8. What doubts or fears have you faced as a creative and how have/do you overcome them?
Being a creative person at a time when people are so connected by the internet and social media apps, it can be all too easy to compare where you are in your career with others that you see through a screen. I know that I’m all too guilty of comparing myself with the success that I see peers achieving, and feeling like I’m not working hard enough, or good enough to be in the same position. That is an ongoing thing I work on all the time; it’s not easy. What is very easy, is to be your own harshest critic, and only see inadequacies rather than the great things that you’ve accomplished.
"Due to so many folks selling patterns and instruction tutorials, I’ve found that some people think that it’s fine to copy one of your unique designs for themselves and it can be a really difficult subject to challenge."
Self comparison and criticism is certainly my biggest fear and challenge, and honestly I never fully overcome it. You just have to try to keeping working on the things that you want to make, and exercise self-care when you need to. I imagine that it’s very different for everyone!
10. What’s been your proudest achievement so far?
Being asked to work on commissions for wedding anniversaries and really personal pieces of art always feels like such a proud moment that is so wonderful. But I think my proudest achievement is probably working on a piece of work as part of Kirsty Allsopp’s Handmade Christmas last year; it was just such an exciting thing to be involved in a creative program like that, and very surreal to see yourself on TV afterwards!

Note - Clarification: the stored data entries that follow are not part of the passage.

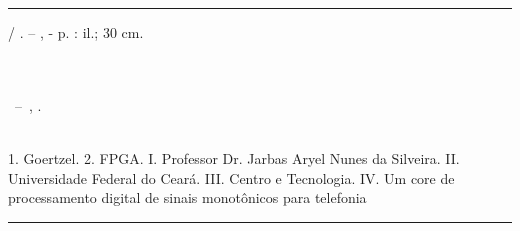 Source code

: \documentclass[monografia]{subfiles}
\begin{document}
	\begin{fichacatalografica}

	\rmfamily
		\vspace*{15cm}
		\hrule
		\begin{center}
			\begin{minipage}[c]{12.5cm} %
				\imprimirautor
				\hspace{0.5cm} \imprimirtitulo / \imprimirautor. --
				\imprimirlocal, \imprimirdata-
				\hspace{0.5cm} \pageref{LastPage} p. : il.; 30 cm.\\
				\hspace{0.5cm} \imprimirorientadorRotulo \imprimirorientador\\
				\hspace{0.5cm} \imprimircoorientadorRotulo \imprimircoorientador\\
				\hspace{0.5cm}
				\parbox[t]{\textwidth}{\imprimirtipotrabalho~--~\imprimirinstituicao,
				\imprimirdata.}\\
				\hspace{0.5cm}
				1. Goertzel.
				2. FPGA.
				I. Professor Dr. Jarbas Aryel Nunes da Silveira.
				II. Universidade Federal do Ceará.
				III. Centro e Tecnologia.
				IV. Um core de processamento digital de sinais monotônicos para telefonia\\
			\end{minipage}
		\end{center}
		\hrule
	\end{fichacatalografica}
	\cleardoublepage
	
\end{document}
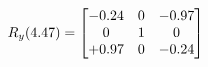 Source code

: \documentclass[preview]{standalone}
\begin{document}
\begin{align*}
\special{dvisvgm:raw <g id='unique000'>}R_{y}(4.47) = \begin{bmatrix}-0.24 & 0 & -0.97 \\0 & 1 & 0 \\+0.97 & 0 & -0.24\end{bmatrix}\special{dvisvgm:raw </g>}
\end{align*}
\end{document}
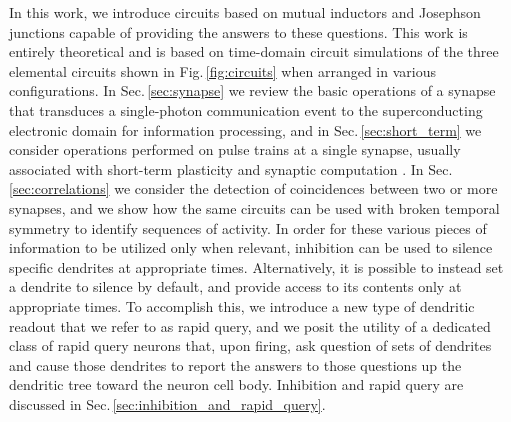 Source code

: \documentclass[twocolumn]{article}
\begin{document}
\begin{figure} 
\end{figure}
In this work, we introduce circuits based on mutual inductors and Josephson junctions capable of providing the answers to these questions. This work is entirely theoretical and is based on time-domain circuit simulations of the three elemental circuits shown in Fig.\,\ref{fig:circuits} when arranged in various configurations. In Sec.\,\ref{sec:synapse} we review the basic operations of a synapse that transduces a single-photon communication event to the superconducting electronic domain for information processing, and in Sec.\,\ref{sec:short_term} we consider operations performed on pulse trains at a single synapse, usually associated with short-term plasticity and synaptic computation \cite{abre2004}. In Sec.\,\ref{sec:correlations} we consider the detection of coincidences between two or more synapses, and we show how the same circuits can be used with broken temporal symmetry to identify sequences of activity. In order for these various pieces of information to be utilized only when relevant, inhibition can be used to silence specific dendrites at appropriate times. Alternatively, it is possible to instead set a dendrite to silence by default, and provide access to its contents only at appropriate times. To accomplish this, we introduce a new type of dendritic readout that we refer to as rapid query, and we posit the utility of a dedicated class of rapid query neurons that, upon firing, ask question of sets of dendrites and cause those dendrites to report the answers to those questions up the dendritic tree toward the neuron cell body. Inhibition and rapid query are discussed in Sec.\,\ref{sec:inhibition_and_rapid_query}. 
\end{document}
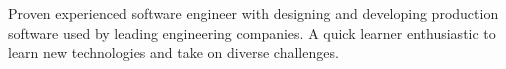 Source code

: 


\cvparagraph 
Proven experienced software engineer with designing and developing production software used by leading engineering companies. A quick learner enthusiastic to learn new technologies and take on diverse challenges.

11. What’s the biggest challenge you’ve faced in business so far?
The biggest challenge I would have to say is managing a full-time job, and all of the dozens of embroidery projects that I would love to be working on instead. It can be so hard to keep motivated to make art when you’re tired and stressed from a day job, and you only have the evening to work on the things you really want to work on.
12. What are your top tips for an artist who's looking to start selling their work alongside a full-time job?
Keeping track of the amount of time you’re spending on each piece of work is so important, particularly if you work late into the night or between other things. It’s so easy to lose track, and then when it comes to pricing for your work, you’re underselling your time and your work.
13. If you could go back in time and give your younger self one piece of advice, what would it be?
Try not to compare your work to other people, and don’t stress so much about finding a style, let it develop on its own. Oh, and buy an embroidery hoop stand immediately, your back will thank you in the future!
14. And finally, what does the end of 2017 and beyond hold for you and your business?
I've just finished my Stitchtober project (see above), making a small embroidery every day for the month of October, and I have some exciting commissions coming up for the end of the year. Past that, I really hope to start working on some costume/fashion embroidery soon, so that’s an avenue of work that I’m looking to explore next.